Les conservateurs de Sunak accusent un retard d’environ 20 points sur le Parti travailliste [Labour] dans les prévisions, qui indiquent régulièrement qu’ils seront balayés lors des prochaines élections législatives, tenues plus tard cette année.
L’idée d’une nouvelle élection à la tête du parti, que la plupart des députés conservateurs qualifiaient auparavant de «suicide» politique, devient de plus en plus populaire.
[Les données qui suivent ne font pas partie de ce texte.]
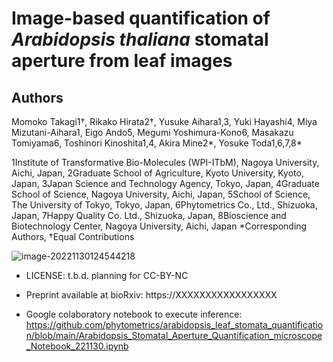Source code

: # Image-based quantification of *Arabidopsis thaliana* stomatal aperture from leaf images

##  Authors

Momoko Takagi1†, Rikako Hirata2†, Yusuke Aihara1,3, Yuki Hayashi4, Miya Mizutani-Aihara1, Eigo Ando5, Megumi Yoshimura-Kono6, Masakazu Tomiyama6, Toshinori Kinoshita1,4, Akira Mine2*, Yosuke Toda1,6,7,8*

1Institute of Transformative Bio-Molecules (WPI-ITbM), Nagoya University, Aichi, Japan, 2Graduate School of Agriculture, Kyoto University, Kyoto, Japan, 3Japan Science and Technology Agency, Tokyo, Japan, 4Graduate School of Science, Nagoya University, Aichi, Japan, 5School of Science, The University of Tokyo, Tokyo, Japan, 6Phytometrics Co., Ltd., Shizuoka, Japan, 7Happy Quality Co. Ltd., Shizuoka, Japan, 8Bioscience and Biotechnology Center, Nagoya University, Aichi, Japan
*Corresponding Authors, †Equal Contributions

![image-20221130124544218](./assets/image-20221130124544218.png)

- LICENSE: t.b.d. planning for CC-BY-NC

- Preprint available at bioRxiv: https://XXXXXXXXXXXXXXXXX

- Google colaboratory notebook to execute inference: https://github.com/phytometrics/arabidopsis_leaf_stomata_quantification/blob/main/Arabidopsis_Stomatal_Aperture_Quantification_microscope_Notebook_221130.ipynb
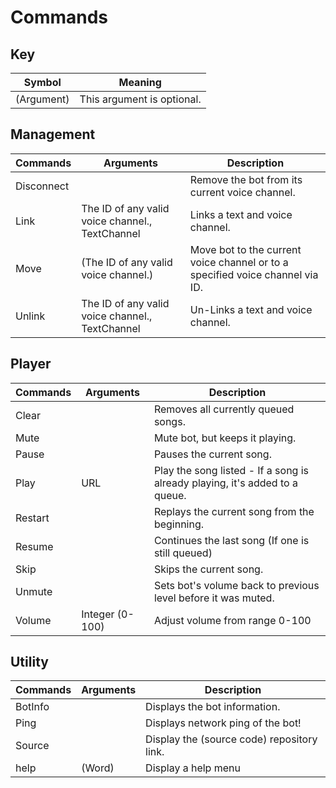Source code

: # Commands

## Key
| Symbol     | Meaning                    |
| ---------- | -------------------------- |
| (Argument) | This argument is optional. |

## Management
| Commands   | Arguments                                       | Description                                                                   |
| ---------- | ----------------------------------------------- | ----------------------------------------------------------------------------- |
| Disconnect | <none>                                          | Remove the bot from its current voice channel.                                |
| Link       | The ID of any valid voice channel., TextChannel | Links a text and voice channel.                                               |
| Move       | (The ID of any valid voice channel.)            | Move bot to the current voice channel or to a specified voice channel via ID. |
| Unlink     | The ID of any valid voice channel., TextChannel | Un-Links a text and voice channel.                                            |

## Player
| Commands | Arguments       | Description                                                                 |
| -------- | --------------- | --------------------------------------------------------------------------- |
| Clear    | <none>          | Removes all currently queued songs.                                         |
| Mute     | <none>          | Mute bot, but keeps it playing.                                             |
| Pause    | <none>          | Pauses the current song.                                                    |
| Play     | URL             | Play the song listed - If a song is already playing, it's added to a queue. |
| Restart  | <none>          | Replays the current song from the beginning.                                |
| Resume   | <none>          | Continues the last song (If one is still queued)                            |
| Skip     | <none>          | Skips the current song.                                                     |
| Unmute   | <none>          | Sets bot's volume back to previous level before it was muted.               |
| Volume   | Integer (0-100) | Adjust volume from range 0-100                                              |

## Utility
| Commands | Arguments | Description                                |
| -------- | --------- | ------------------------------------------ |
| BotInfo  | <none>    | Displays the bot information.              |
| Ping     | <none>    | Displays network ping of the bot!          |
| Source   | <none>    | Display the (source code) repository link. |
| help     | (Word)    | Display a help menu                        |

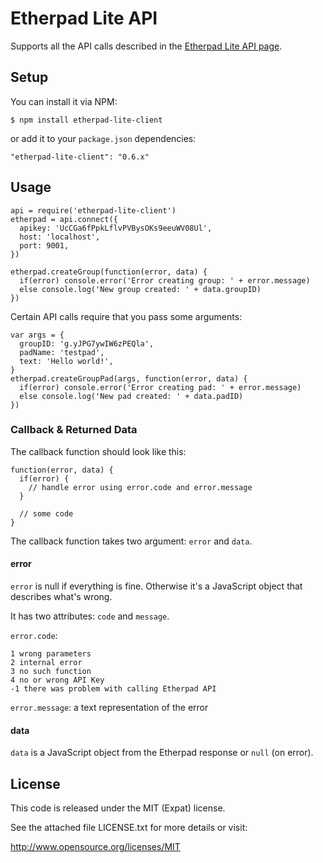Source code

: Etherpad Lite API
=================

Supports all the API calls described in the [Etherpad Lite API page][1].


Setup
-----

You can install it via NPM:

    $ npm install etherpad-lite-client

or add it to your `package.json` dependencies:

    "etherpad-lite-client": "0.6.x"


Usage
-----

    api = require('etherpad-lite-client')
    etherpad = api.connect({
      apikey: 'UcCGa6fPpkLflvPVBysOKs9eeuWV08Ul',
      host: 'localhost',
      port: 9001,
    })

    etherpad.createGroup(function(error, data) {
      if(error) console.error('Error creating group: ' + error.message)
      else console.log('New group created: ' + data.groupID)
    })


Certain API calls require that you pass some arguments:


    var args = {
      groupID: 'g.yJPG7ywIW6zPEQla',
      padName: 'testpad',
      text: 'Hello world!',
    }
    etherpad.createGroupPad(args, function(error, data) {
      if(error) console.error('Error creating pad: ' + error.message)
      else console.log('New pad created: ' + data.padID)
    })





### Callback & Returned Data ###

The callback function should look like this:

    function(error, data) {
      if(error) {
        // handle error using error.code and error.message
      }

      // some code
    }

The callback function takes two argument: `error` and `data`.

#### error ###
`error` is null if everything is fine. Otherwise it's a JavaScript object that
describes what's wrong.

It has two attributes: `code` and `message`.

`error.code`:

    1 wrong parameters
    2 internal error
    3 no such function
    4 no or wrong API Key
    -1 there was problem with calling Etherpad API

`error.message`: a text representation of the error

#### data ####

`data` is a JavaScript object from the Etherpad response or `null` (on error).


License
-------

This code is released under the MIT (Expat) license.

See the attached file LICENSE.txt for more details or visit:

<http://www.opensource.org/licenses/MIT>


[1]: https://github.com/Pita/etherpad-lite/wiki/HTTP-API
Sky News a rapporté dimanche qu’«alors que la misère et le désespoir frappent le Parti conservateur, le discours sur le changement de direction s’amplifie». «L’humeur des députés conservateurs s’assombrit alors que Rishi Sunak est confronté à des questions sur son leadership » a commenté la BBC lundi.
Les alliés de Sunak ont été contraints de briefer le Times lundi matin, disant qu’«il serait prêt à convoquer des élections législatives si les rebelles imposaient une course à la direction…. Les gens devraient faire attention à ce qu’ils souhaitent».
L’ancien ministre de la Défense Ben Wallace, l’un des 60 députés conservateurs qui partiront aux prochaines élections, a résumé l’état d’esprit en déclarant à Times Radio: «Il arrive un moment dans le cycle électoral où l’on met son plus beau costume, on se lève, on marche vers le feu des canons et on continue son travail».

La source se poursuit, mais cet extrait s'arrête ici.